American National Guard officer

Bill Loyd Burkett (November 16, 1949 – February 27, 2024) was the CBS source in the Killian documents affair of 2004. He retired as a Lieutenant Colonel from the Texas Army National Guard.

He claimed that in 1997, while outside the governor's office in Austin, he overheard a conversation about "wanting to bury George W. Bush's Vietnam service record". This has been disputed.

Burkett had received publicity in 2000, after making and then retracting a claim that he had been transferred to Panama for refusing "to falsify personnel records of Governor Bush", and in February 2004, when he claimed to have knowledge of "scrubbing" of Bush's TexANG records.
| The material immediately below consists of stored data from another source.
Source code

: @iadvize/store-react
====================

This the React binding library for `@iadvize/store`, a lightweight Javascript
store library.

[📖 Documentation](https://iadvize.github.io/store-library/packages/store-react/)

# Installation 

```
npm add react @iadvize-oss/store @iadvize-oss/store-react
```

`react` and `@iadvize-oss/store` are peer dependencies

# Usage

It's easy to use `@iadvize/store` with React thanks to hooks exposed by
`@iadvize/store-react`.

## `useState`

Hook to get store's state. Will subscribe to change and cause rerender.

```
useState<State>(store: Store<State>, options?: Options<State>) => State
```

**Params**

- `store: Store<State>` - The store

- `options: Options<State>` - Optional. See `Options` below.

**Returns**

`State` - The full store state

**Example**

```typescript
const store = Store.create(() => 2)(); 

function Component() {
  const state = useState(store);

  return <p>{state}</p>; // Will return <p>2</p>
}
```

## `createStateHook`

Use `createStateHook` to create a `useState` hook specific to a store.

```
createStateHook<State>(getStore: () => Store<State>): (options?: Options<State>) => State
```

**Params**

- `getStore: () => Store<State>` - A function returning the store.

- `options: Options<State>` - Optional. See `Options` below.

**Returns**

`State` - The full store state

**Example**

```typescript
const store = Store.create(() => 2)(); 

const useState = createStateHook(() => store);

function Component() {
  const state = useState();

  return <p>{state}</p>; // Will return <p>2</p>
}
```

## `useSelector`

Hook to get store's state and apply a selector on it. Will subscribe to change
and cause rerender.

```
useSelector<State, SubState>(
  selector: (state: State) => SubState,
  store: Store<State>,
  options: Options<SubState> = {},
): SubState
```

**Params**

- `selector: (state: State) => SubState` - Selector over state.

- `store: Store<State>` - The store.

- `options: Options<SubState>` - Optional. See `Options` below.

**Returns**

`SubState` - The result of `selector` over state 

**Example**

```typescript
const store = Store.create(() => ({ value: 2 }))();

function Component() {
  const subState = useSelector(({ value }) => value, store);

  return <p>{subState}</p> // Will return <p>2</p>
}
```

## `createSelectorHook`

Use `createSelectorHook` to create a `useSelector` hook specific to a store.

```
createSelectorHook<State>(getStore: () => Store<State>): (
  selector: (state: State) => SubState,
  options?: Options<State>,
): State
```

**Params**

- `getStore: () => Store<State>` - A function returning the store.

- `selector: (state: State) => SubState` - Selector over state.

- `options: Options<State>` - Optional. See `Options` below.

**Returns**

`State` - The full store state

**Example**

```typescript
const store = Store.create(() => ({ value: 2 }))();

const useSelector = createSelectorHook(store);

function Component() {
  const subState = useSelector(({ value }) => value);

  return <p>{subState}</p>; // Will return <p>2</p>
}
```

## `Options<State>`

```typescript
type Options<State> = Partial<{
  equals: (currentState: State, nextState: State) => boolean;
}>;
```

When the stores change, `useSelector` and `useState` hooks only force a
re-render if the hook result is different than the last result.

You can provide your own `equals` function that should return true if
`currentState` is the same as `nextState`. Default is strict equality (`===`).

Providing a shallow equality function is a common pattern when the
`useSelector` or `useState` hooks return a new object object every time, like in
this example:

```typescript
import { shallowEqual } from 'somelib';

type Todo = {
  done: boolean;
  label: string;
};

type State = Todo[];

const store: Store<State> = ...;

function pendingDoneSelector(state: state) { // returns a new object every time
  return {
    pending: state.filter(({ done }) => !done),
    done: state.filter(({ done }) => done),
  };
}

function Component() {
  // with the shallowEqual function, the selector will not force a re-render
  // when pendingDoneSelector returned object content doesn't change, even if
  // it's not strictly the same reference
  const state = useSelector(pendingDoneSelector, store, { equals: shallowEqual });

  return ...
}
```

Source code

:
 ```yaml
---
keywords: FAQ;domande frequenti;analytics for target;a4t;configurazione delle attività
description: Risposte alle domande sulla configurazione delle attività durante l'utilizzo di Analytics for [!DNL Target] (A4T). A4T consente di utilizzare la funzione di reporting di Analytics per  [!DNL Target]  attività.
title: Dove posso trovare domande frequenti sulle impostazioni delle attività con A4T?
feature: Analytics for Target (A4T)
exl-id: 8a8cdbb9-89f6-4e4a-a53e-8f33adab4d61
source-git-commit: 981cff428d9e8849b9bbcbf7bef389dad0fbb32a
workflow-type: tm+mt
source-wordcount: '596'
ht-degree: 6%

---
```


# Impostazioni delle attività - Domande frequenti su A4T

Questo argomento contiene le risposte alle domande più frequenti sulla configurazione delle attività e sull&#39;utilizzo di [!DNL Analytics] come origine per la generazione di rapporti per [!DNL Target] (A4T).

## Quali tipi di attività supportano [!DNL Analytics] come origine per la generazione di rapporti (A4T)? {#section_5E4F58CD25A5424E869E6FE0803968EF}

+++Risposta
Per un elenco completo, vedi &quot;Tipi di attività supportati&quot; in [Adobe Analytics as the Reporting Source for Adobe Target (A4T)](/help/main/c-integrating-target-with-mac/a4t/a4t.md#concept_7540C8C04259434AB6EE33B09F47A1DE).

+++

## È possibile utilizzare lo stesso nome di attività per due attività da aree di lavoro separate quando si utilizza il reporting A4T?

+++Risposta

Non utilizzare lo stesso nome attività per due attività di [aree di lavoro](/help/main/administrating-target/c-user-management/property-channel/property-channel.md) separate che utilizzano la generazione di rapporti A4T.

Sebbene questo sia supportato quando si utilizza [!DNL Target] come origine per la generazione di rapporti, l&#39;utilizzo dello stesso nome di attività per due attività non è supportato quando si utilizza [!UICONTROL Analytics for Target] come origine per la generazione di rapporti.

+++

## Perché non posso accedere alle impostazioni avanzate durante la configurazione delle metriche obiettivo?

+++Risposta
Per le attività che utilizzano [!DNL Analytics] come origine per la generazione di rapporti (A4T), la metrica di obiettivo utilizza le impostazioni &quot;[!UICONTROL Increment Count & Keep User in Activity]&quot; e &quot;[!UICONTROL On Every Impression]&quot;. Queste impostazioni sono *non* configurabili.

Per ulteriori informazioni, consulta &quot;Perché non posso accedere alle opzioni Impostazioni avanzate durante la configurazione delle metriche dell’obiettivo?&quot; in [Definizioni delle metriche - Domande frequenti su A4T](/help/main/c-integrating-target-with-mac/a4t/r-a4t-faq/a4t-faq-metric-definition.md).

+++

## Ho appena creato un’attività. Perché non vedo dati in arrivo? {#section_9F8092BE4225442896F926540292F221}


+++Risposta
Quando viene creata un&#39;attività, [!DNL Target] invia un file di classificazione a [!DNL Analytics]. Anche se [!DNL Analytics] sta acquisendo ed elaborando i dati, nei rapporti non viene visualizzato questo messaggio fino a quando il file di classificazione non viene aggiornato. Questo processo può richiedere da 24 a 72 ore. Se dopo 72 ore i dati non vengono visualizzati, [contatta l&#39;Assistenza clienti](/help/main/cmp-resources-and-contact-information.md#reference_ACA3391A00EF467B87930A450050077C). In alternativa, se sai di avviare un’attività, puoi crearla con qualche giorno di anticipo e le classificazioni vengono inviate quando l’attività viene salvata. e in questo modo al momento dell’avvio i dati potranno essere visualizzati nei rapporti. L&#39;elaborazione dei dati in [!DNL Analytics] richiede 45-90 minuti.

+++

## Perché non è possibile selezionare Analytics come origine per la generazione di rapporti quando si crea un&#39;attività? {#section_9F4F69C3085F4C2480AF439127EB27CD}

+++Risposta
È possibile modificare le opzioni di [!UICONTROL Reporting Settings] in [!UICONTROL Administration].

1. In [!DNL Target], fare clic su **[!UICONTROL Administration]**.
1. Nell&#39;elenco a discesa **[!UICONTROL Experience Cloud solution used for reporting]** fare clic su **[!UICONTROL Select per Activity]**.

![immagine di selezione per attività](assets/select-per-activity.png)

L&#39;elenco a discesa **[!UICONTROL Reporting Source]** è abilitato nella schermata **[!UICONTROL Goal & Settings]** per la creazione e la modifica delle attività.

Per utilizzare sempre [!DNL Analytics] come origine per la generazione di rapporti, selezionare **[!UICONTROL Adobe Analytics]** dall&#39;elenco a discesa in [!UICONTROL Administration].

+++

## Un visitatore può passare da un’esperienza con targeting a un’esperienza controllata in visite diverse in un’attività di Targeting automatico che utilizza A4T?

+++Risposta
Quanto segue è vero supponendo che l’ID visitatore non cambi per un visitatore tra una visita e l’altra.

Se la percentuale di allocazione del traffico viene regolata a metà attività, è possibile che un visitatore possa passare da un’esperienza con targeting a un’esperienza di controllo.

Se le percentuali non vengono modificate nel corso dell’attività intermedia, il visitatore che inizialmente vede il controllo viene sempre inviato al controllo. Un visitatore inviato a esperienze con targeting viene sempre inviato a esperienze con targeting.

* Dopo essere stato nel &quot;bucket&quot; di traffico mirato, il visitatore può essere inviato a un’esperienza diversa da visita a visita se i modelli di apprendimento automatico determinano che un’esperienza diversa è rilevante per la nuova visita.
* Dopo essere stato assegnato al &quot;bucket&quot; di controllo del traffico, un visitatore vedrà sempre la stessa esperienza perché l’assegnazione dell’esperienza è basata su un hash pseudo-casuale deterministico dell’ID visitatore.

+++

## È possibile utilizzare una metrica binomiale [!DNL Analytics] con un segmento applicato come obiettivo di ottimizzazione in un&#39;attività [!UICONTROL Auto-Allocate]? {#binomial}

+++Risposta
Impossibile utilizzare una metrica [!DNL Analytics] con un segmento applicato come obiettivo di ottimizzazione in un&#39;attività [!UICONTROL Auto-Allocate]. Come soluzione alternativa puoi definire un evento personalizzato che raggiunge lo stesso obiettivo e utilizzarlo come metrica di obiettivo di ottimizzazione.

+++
According to the review panel, investigations by major news outlets at the time, including CBS, "revealed inconsistencies... which led to questions regarding his credibility and whether his claims could be proven".

Burkett's claims about the origins of the documents changed several times since. He admitted to lying to CBS about the origin of the memos when he said he got them from fellow guardsman George Conn, then claiming that he received the Killian documents from a woman calling herself "Lucy Ramirez" who has never been identified. The documents, purported to have been typed in the early 1970s, were likely produced many years later with a computer using Microsoft Word on default settings. Burkett said he burned the originals after faxing copies of the documents to CBS.

When asked about Burkett's role in the controversy, David Van Os, Burkett's lawyer, responded with the hypothesis that someone may have reconstructed documents that they believed existed in 1972 or 1973.

On February 27, 2024, Burkett died in Belle Plain, Texas.